▶ **WHAT THE EXERCISE ASKS**
Make an exact copy of the entries, and keep any pictures out of it.

▶ **RECORDS TO USE**

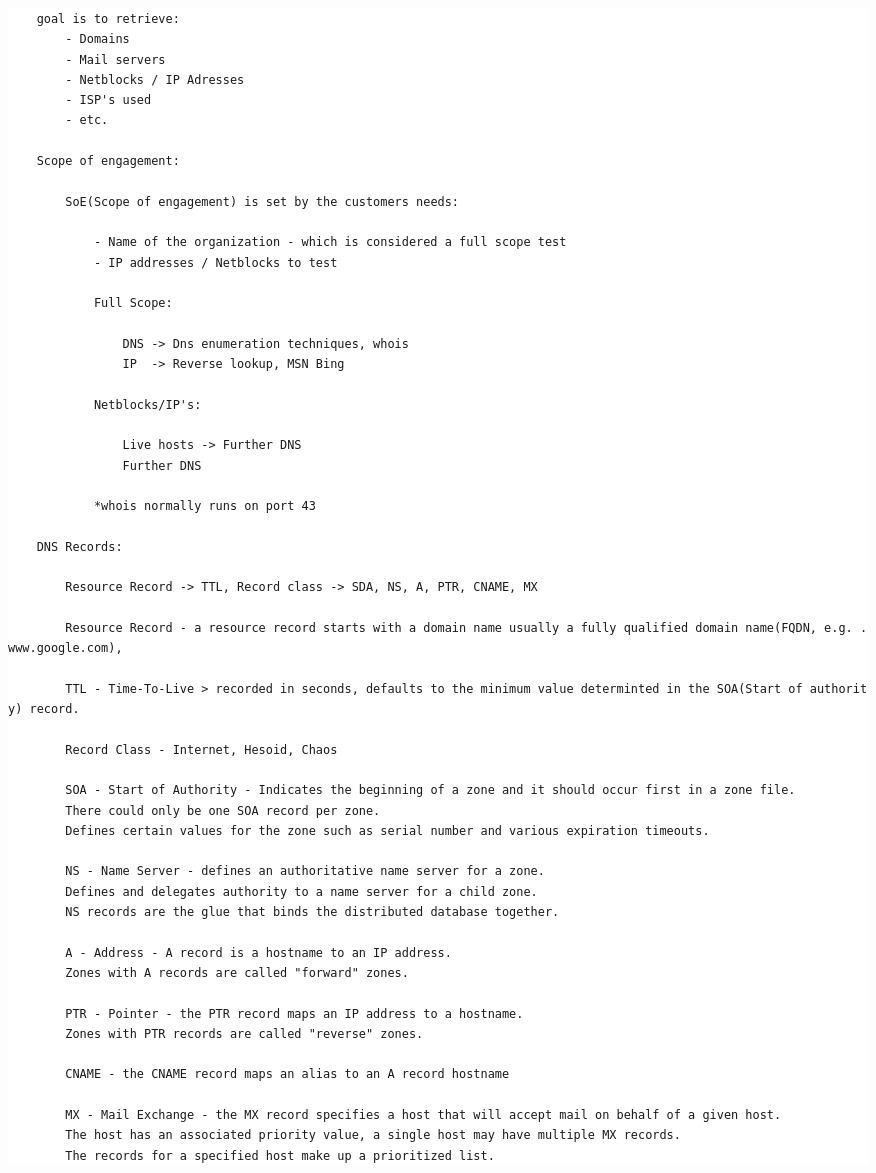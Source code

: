 		goal is to retrieve:
			- Domains
			- Mail servers
			- Netblocks / IP Adresses
			- ISP's used
			- etc.

		Scope of engagement:

			SoE(Scope of engagement) is set by the customers needs:

				- Name of the organization - which is considered a full scope test
				- IP addresses / Netblocks to test

				Full Scope:

					DNS -> Dns enumeration techniques, whois
					IP  -> Reverse lookup, MSN Bing

				Netblocks/IP's:

					Live hosts -> Further DNS
					Further DNS

				*whois normally runs on port 43

		DNS Records:

			Resource Record -> TTL, Record class -> SDA, NS, A, PTR, CNAME, MX

			Resource Record - a resource record starts with a domain name usually a fully qualified domain name(FQDN, e.g. .www.google.com),

			TTL - Time-To-Live > recorded in seconds, defaults to the minimum value determinted in the SOA(Start of authority) record.

			Record Class - Internet, Hesoid, Chaos

			SOA - Start of Authority - Indicates the beginning of a zone and it should occur first in a zone file.
			There could only be one SOA record per zone.
			Defines certain values for the zone such as serial number and various expiration timeouts.

			NS - Name Server - defines an authoritative name server for a zone.
			Defines and delegates authority to a name server for a child zone.
			NS records are the glue that binds the distributed database together.

			A - Address - A record is a hostname to an IP address.
			Zones with A records are called "forward" zones.

			PTR - Pointer - the PTR record maps an IP address to a hostname.
			Zones with PTR records are called "reverse" zones.

			CNAME - the CNAME record maps an alias to an A record hostname

			MX - Mail Exchange - the MX record specifies a host that will accept mail on behalf of a given host.
			The host has an associated priority value, a single host may have multiple MX records.
			The records for a specified host make up a prioritized list.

▶ **COMPLETED TASK**
Source code

: 		goal is to retrieve:
			- Domains
			- Mail servers
			- Netblocks / IP Adresses
			- ISP's used
			- etc.

		Scope of engagement:

			SoE(Scope of engagement) is set by the customers needs:

				- Name of the organization - which is considered a full scope test
				- IP addresses / Netblocks to test

				Full Scope:

					DNS -> Dns enumeration techniques, whois
					IP  -> Reverse lookup, MSN Bing

				Netblocks/IP's:

					Live hosts -> Further DNS
					Further DNS

				*whois normally runs on port 43

		DNS Records:

			Resource Record -> TTL, Record class -> SDA, NS, A, PTR, CNAME, MX

			Resource Record - a resource record starts with a domain name usually a fully qualified domain name(FQDN, e.g. .www.google.com),

			TTL - Time-To-Live > recorded in seconds, defaults to the minimum value determinted in the SOA(Start of authority) record.

			Record Class - Internet, Hesoid, Chaos

			SOA - Start of Authority - Indicates the beginning of a zone and it should occur first in a zone file.
			There could only be one SOA record per zone.
			Defines certain values for the zone such as serial number and various expiration timeouts.

			NS - Name Server - defines an authoritative name server for a zone.
			Defines and delegates authority to a name server for a child zone.
			NS records are the glue that binds the distributed database together.

			A - Address - A record is a hostname to an IP address.
			Zones with A records are called "forward" zones.

			PTR - Pointer - the PTR record maps an IP address to a hostname.
			Zones with PTR records are called "reverse" zones.

			CNAME - the CNAME record maps an alias to an A record hostname

			MX - Mail Exchange - the MX record specifies a host that will accept mail on behalf of a given host.
			The host has an associated priority value, a single host may have multiple MX records.
			The records for a specified host make up a prioritized list.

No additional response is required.